Supplied material:
»»

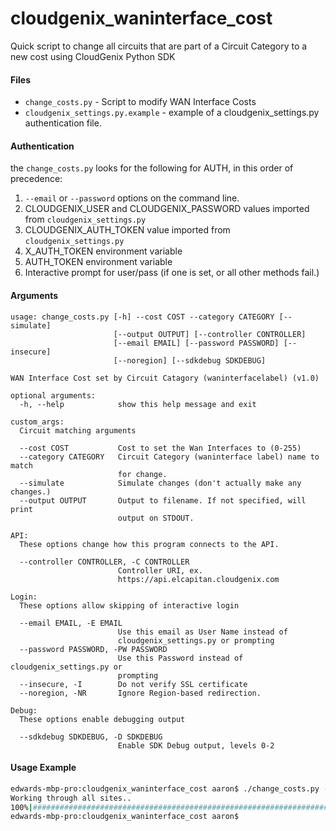 # cloudgenix_waninterface_cost
Quick script to change all circuits that are part of a Circuit Category to a new cost using CloudGenix Python SDK

#### Files
* `change_costs.py` - Script to modify WAN Interface Costs
* `cloudgenix_settings.py.example` - example of a cloudgenix_settings.py authentication file.

#### Authentication
the `change_costs.py` looks for the following for AUTH, in this order of precedence:
1. `--email` or `--password` options on the command line.
2. CLOUDGENIX_USER and CLOUDGENIX_PASSWORD values imported from `cloudgenix_settings.py`
3. CLOUDGENIX_AUTH_TOKEN value imported from `cloudgenix_settings.py`
4. X_AUTH_TOKEN environment variable
5. AUTH_TOKEN environment variable
6. Interactive prompt for user/pass (if one is set, or all other methods fail.) 

#### Arguments
```
usage: change_costs.py [-h] --cost COST --category CATEGORY [--simulate]
                       [--output OUTPUT] [--controller CONTROLLER]
                       [--email EMAIL] [--password PASSWORD] [--insecure]
                       [--noregion] [--sdkdebug SDKDEBUG]

WAN Interface Cost set by Circuit Catagory (waninterfacelabel) (v1.0)

optional arguments:
  -h, --help            show this help message and exit

custom_args:
  Circuit matching arguments

  --cost COST           Cost to set the Wan Interfaces to (0-255)
  --category CATEGORY   Circuit Category (waninterface label) name to match
                        for change.
  --simulate            Simulate changes (don't actually make any changes.)
  --output OUTPUT       Output to filename. If not specified, will print
                        output on STDOUT.

API:
  These options change how this program connects to the API.

  --controller CONTROLLER, -C CONTROLLER
                        Controller URI, ex.
                        https://api.elcapitan.cloudgenix.com

Login:
  These options allow skipping of interactive login

  --email EMAIL, -E EMAIL
                        Use this email as User Name instead of
                        cloudgenix_settings.py or prompting
  --password PASSWORD, -PW PASSWORD
                        Use this Password instead of cloudgenix_settings.py or
                        prompting
  --insecure, -I        Do not verify SSL certificate
  --noregion, -NR       Ignore Region-based redirection.

Debug:
  These options enable debugging output

  --sdkdebug SDKDEBUG, -D SDKDEBUG
                        Enable SDK Debug output, levels 0-2
```

#### Usage Example
```bash
edwards-mbp-pro:cloudgenix_waninterface_cost aaron$ ./change_costs.py --cost 200 --category "LTE" --output cust_lte_change_results.csv
Working through all sites..
100%|#####################################################################################################################################|Time:  0:01:42
edwards-mbp-pro:cloudgenix_waninterface_cost aaron$ 
```
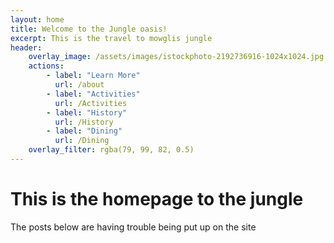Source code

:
 ```yaml
---
layout: home 
title: Welcome to the Jungle oasis!
excerpt: This is the travel to mowglis jungle
header:
    overlay_image: /assets/images/istockphoto-2192736916-1024x1024.jpg
    actions:
        - label: "Learn More"
          url: /about
        - label: "Activities"
          url: /Activities
        - label: "History"
          url: /History
        - label: "Dining"
          url: /Dining
    overlay_filter: rgba(79, 99, 82, 0.5)
---
```


# This is the homepage to the jungle
The posts below are having trouble being put up on the site
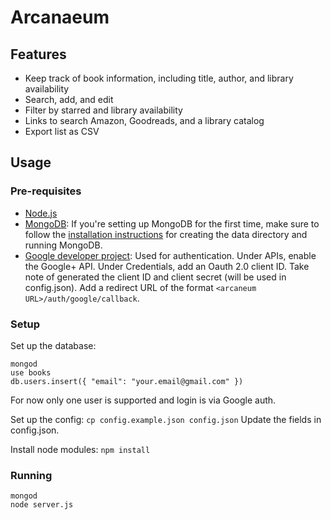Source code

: # Arcanaeum

## Features
- Keep track of book information, including title, author, and library availability
- Search, add, and edit
- Filter by starred and library availability
- Links to search Amazon, Goodreads, and a library catalog
- Export list as CSV

## Usage

### Pre-requisites
- [Node.js](https://nodejs.org)
- [MongoDB](http://docs.mongodb.org/manual/installation/): If you're setting up MongoDB for the first time, make sure to follow the [installation instructions](http://docs.mongodb.org/manual/installation/) for creating the data directory and running MongoDB.
- [Google developer project](https://console.developers.google.com): Used for authentication. Under APIs, enable the Google+ API. Under Credentials, add an Oauth 2.0 client ID. Take note of generated the client ID and client secret (will be used in config.json). Add a redirect URL of the format `<arcaneum URL>/auth/google/callback`.

### Setup

Set up the database:
```
mongod
use books
db.users.insert({ "email": "your.email@gmail.com" })
```
For now only one user is supported and login is via Google auth.

Set up the config: `cp config.example.json config.json` Update the fields in config.json.

Install node modules: `npm install`

### Running

```
mongod
node server.js
```
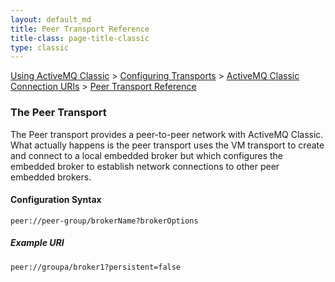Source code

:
 ```yaml
---
layout: default_md
title: Peer Transport Reference 
title-class: page-title-classic
type: classic
---
```


[Using ActiveMQ Classic](using-activemq-classic) > [Configuring Transports](configuring-transports) > [ActiveMQ Classic Connection URIs](activemq-classic-connection-uris) > [Peer Transport Reference](peer-transport-reference)


### The Peer Transport

The Peer transport provides a peer-to-peer network with ActiveMQ Classic. What actually happens is the peer transport uses the VM transport to create and connect to a local embedded broker but which configures the embedded broker to establish network connections to other peer embedded brokers.

#### Configuration Syntax
```
peer://peer-group/brokerName?brokerOptions
```

##### Example URI
```
peer://groupa/broker1?persistent=false
```
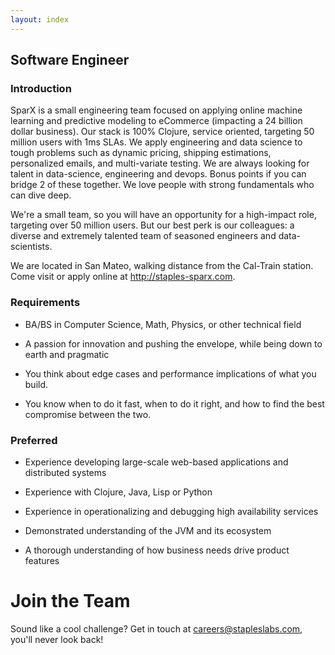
 ```yaml
---
layout: index
---
```


## Software Engineer

### Introduction

SparX is a small engineering team focused on applying online machine
learning and predictive modeling to eCommerce (impacting a 24 billion
dollar business). Our stack is 100% Clojure, service oriented,
targeting 50 million users with 1ms SLAs. We apply engineering and
data science to tough problems such as dynamic pricing, shipping
estimations, personalized emails, and multi-variate testing. We are
always looking for talent in data-science, engineering and
devops. Bonus points if you can bridge 2 of these together. We love
people with strong fundamentals who can dive deep.

We're a small team, so you will have an opportunity for a high-impact
role, targeting over 50 million users. But our best perk is our
colleagues: a diverse and extremely talented team of seasoned
engineers and data-scientists.

We are located in San Mateo, walking distance from the Cal-Train
station. Come visit or apply online at http://staples-sparx.com.


### Requirements

* BA/BS in Computer Science, Math, Physics, or other technical field

* A passion for innovation and pushing the envelope, while being down
  to earth and pragmatic

* You think about edge cases and performance implications of what you
  build.

* You know when to do it fast, when to do it right, and how to find
  the best compromise between the two.

### Preferred

* Experience developing large-scale web-based applications and
  distributed systems

* Experience with Clojure, Java, Lisp or Python

* Experience in operationalizing and debugging high availability
  services

* Demonstrated understanding of the JVM and its ecosystem

* A thorough understanding of how business needs drive product
  features

# Join the Team

Sound like a cool challenge? Get in touch at
[careers@stapleslabs.com](mailto:careers@stapleslabs.com), you'll
never look back!
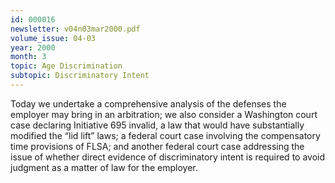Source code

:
 ```yaml
---
id: 000016
newsletter: v04n03mar2000.pdf
volume_issue: 04-03
year: 2000
month: 3
topic: Age Discrimination
subtopic: Discriminatory Intent
---
```


Today we undertake a comprehensive analysis of the defenses the employer may bring in an arbitration; we also consider a Washington court case declaring Initiative 695 invalid, a law that would have substantially modified the “lid lift” laws; a federal court case involving the compensatory time provisions of FLSA; and another federal court case addressing the issue of whether direct evidence of discriminatory intent is required to avoid judgment as a matter of law for the employer.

««

Your instructions: Beginning with the first entry above, reproduce every line verbatim until the line with "looks for the", which is included too; omit pictures.

Result below:
 # cloudgenix_waninterface_cost
Quick script to change all circuits that are part of a Circuit Category to a new cost using CloudGenix Python SDK

#### Files
* `change_costs.py` - Script to modify WAN Interface Costs
* `cloudgenix_settings.py.example` - example of a cloudgenix_settings.py authentication file.

#### Authentication
the `change_costs.py` looks for the following for AUTH, in this order of precedence:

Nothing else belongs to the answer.